- **Records from a collection**:
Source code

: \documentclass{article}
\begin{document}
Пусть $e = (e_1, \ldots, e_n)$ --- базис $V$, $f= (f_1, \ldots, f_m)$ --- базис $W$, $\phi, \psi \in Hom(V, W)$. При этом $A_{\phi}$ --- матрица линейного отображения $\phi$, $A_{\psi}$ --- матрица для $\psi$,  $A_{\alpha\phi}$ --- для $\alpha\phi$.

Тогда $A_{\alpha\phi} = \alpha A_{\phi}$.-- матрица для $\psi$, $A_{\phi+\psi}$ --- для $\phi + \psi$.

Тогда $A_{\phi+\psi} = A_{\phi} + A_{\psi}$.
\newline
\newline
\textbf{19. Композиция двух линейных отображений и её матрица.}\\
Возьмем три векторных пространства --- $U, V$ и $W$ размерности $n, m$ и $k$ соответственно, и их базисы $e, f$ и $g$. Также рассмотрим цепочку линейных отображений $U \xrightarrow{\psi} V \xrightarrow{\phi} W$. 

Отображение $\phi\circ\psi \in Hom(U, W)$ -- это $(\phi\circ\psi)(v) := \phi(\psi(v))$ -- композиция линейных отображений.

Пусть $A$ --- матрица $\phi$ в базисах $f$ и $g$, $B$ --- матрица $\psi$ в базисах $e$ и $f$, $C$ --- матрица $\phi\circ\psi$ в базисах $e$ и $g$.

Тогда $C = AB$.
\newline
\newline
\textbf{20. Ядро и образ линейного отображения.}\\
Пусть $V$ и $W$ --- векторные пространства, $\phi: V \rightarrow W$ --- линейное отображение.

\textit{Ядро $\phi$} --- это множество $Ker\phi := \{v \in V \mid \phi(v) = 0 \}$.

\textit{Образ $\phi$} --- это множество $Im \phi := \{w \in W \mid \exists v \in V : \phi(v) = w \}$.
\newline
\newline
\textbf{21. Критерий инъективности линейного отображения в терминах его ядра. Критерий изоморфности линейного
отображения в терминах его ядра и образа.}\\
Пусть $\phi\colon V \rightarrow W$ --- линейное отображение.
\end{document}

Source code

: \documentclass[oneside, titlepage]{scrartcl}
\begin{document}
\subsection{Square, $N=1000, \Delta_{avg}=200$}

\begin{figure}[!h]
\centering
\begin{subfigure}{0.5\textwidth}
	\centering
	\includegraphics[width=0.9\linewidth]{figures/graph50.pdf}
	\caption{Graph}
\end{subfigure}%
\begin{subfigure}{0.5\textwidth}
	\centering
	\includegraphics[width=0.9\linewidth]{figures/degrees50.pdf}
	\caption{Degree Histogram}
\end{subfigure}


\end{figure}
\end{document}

* * *

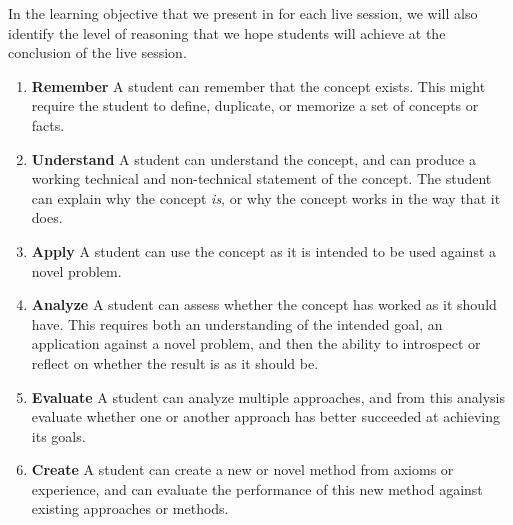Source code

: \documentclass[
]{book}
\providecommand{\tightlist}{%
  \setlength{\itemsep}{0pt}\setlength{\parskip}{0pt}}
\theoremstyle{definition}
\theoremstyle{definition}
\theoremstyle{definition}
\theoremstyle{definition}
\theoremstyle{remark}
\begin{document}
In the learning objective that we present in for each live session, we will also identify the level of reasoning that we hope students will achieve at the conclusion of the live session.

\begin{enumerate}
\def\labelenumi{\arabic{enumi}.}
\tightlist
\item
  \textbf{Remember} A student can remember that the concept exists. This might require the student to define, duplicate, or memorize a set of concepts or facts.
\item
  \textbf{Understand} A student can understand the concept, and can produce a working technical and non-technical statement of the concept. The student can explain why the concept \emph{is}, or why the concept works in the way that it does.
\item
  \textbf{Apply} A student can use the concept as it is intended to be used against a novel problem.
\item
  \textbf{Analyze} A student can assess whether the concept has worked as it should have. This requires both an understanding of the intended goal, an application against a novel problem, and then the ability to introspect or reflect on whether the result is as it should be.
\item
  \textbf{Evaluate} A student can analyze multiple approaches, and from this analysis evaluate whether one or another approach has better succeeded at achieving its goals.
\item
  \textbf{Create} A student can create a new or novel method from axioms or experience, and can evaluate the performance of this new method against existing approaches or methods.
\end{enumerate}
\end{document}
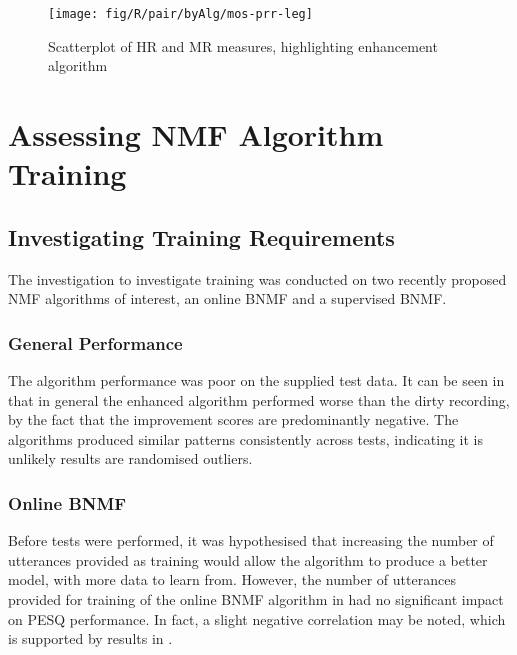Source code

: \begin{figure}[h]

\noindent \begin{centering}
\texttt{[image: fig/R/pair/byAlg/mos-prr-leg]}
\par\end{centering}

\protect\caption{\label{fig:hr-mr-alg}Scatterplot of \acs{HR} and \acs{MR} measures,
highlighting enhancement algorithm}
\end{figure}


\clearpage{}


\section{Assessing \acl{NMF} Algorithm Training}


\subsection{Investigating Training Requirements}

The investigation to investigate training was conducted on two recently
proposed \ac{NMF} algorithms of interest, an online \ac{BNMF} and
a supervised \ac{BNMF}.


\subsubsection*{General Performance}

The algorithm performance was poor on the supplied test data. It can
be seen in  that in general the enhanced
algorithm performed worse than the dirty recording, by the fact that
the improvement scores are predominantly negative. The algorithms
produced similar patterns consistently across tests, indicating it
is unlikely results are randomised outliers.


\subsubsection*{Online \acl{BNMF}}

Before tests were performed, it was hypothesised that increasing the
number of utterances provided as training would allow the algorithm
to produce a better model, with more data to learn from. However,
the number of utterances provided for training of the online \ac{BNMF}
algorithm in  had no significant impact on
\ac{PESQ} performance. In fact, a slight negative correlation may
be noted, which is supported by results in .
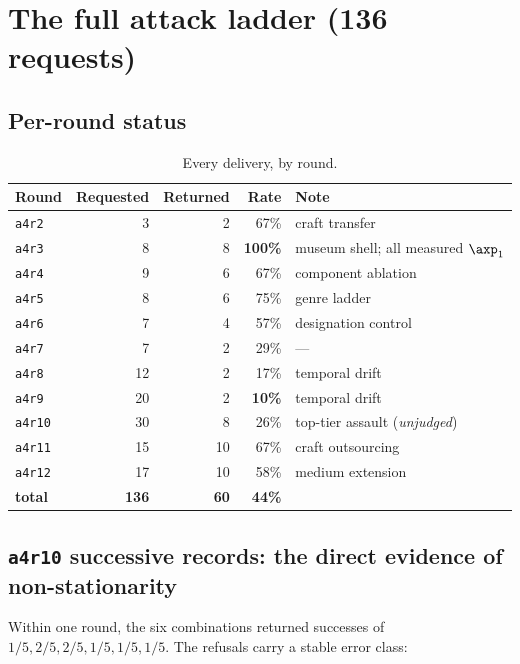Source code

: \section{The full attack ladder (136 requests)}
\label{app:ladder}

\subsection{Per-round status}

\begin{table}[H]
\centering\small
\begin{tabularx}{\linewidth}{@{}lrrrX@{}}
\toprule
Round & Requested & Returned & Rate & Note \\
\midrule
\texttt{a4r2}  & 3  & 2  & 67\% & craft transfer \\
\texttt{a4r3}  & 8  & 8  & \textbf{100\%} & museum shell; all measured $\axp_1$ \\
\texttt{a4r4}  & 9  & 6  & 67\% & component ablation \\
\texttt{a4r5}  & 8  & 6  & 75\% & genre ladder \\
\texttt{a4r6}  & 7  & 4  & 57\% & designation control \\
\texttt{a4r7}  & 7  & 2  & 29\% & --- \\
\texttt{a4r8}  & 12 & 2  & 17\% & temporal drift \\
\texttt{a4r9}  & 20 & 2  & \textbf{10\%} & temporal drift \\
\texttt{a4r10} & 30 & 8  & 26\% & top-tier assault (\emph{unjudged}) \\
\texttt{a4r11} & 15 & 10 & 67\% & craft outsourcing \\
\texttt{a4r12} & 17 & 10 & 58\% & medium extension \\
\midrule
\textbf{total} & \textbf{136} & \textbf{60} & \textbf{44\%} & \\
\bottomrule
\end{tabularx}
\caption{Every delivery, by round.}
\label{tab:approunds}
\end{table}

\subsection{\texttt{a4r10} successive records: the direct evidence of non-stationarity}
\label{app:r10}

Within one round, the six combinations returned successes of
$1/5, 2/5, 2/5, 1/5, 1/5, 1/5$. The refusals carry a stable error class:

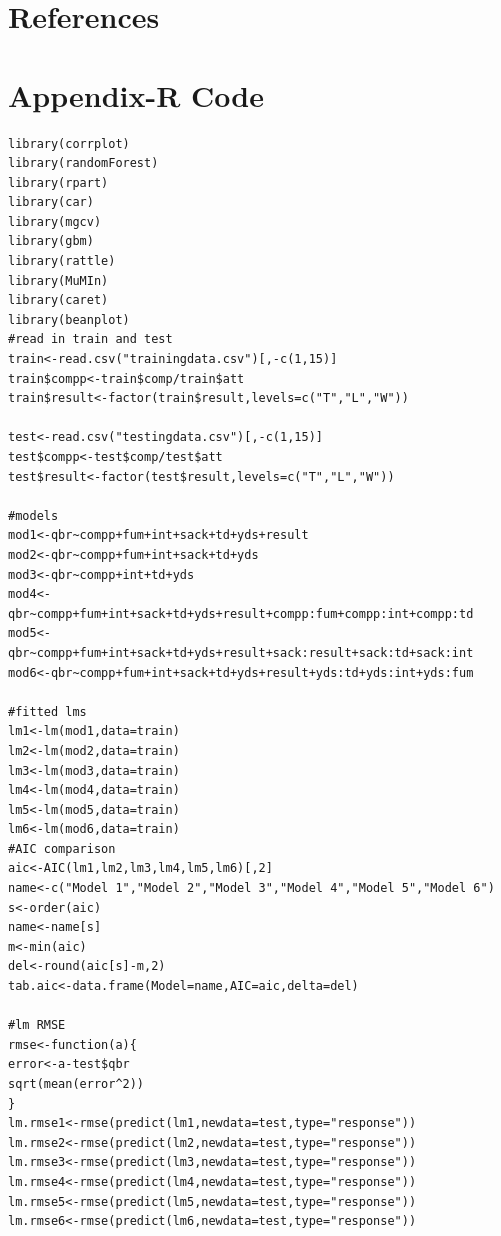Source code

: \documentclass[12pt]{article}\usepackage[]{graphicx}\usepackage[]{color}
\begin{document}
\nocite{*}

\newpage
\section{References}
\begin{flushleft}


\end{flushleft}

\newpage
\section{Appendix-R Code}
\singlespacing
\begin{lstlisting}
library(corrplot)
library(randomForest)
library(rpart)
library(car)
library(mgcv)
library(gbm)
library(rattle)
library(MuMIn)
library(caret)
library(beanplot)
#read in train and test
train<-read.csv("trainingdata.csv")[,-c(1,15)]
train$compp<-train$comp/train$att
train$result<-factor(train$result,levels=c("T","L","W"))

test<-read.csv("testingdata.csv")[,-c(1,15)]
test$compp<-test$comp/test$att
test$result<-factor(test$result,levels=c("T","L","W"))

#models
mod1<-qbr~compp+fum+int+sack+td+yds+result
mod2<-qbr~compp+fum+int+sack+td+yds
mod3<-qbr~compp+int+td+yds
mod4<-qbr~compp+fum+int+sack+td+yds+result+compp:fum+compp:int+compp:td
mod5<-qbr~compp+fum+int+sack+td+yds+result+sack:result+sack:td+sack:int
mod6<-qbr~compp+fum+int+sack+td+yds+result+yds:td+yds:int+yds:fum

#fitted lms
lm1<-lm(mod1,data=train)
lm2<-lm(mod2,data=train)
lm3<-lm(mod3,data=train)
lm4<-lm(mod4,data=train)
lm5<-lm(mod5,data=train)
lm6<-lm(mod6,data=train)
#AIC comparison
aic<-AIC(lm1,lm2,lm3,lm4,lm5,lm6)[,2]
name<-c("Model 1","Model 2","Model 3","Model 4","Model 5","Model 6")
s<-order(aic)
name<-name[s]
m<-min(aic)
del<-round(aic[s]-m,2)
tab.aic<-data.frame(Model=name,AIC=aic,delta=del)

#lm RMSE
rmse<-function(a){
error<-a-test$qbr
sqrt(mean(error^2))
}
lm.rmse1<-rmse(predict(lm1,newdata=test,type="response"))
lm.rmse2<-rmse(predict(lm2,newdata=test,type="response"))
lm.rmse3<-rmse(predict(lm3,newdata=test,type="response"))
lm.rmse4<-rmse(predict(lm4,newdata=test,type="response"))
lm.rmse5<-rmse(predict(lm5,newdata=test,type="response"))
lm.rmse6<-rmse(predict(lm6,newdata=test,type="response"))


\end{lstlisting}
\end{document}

- **EXERCISE OBJECTIVE**:
Find the lines above with the word "Пусть". Copy them out.

- **EXPECTED ANSWER**:
Пусть $e = (e_1, \ldots, e_n)$ --- базис $V$, $f= (f_1, \ldots, f_m)$ --- базис $W$, $\phi, \psi \in Hom(V, W)$. При этом $A_{\phi}$ --- матрица линейного отображения $\phi$, $A_{\psi}$ --- матрица для $\psi$,  $A_{\alpha\phi}$ --- для $\alpha\phi$.
Пусть $A$ --- матрица $\phi$ в базисах $f$ и $g$, $B$ --- матрица $\psi$ в базисах $e$ и $f$, $C$ --- матрица $\phi\circ\psi$ в базисах $e$ и $g$.
Пусть $V$ и $W$ --- векторные пространства, $\phi: V \rightarrow W$ --- линейное отображение.
Пусть $\phi\colon V \rightarrow W$ --- линейное отображение.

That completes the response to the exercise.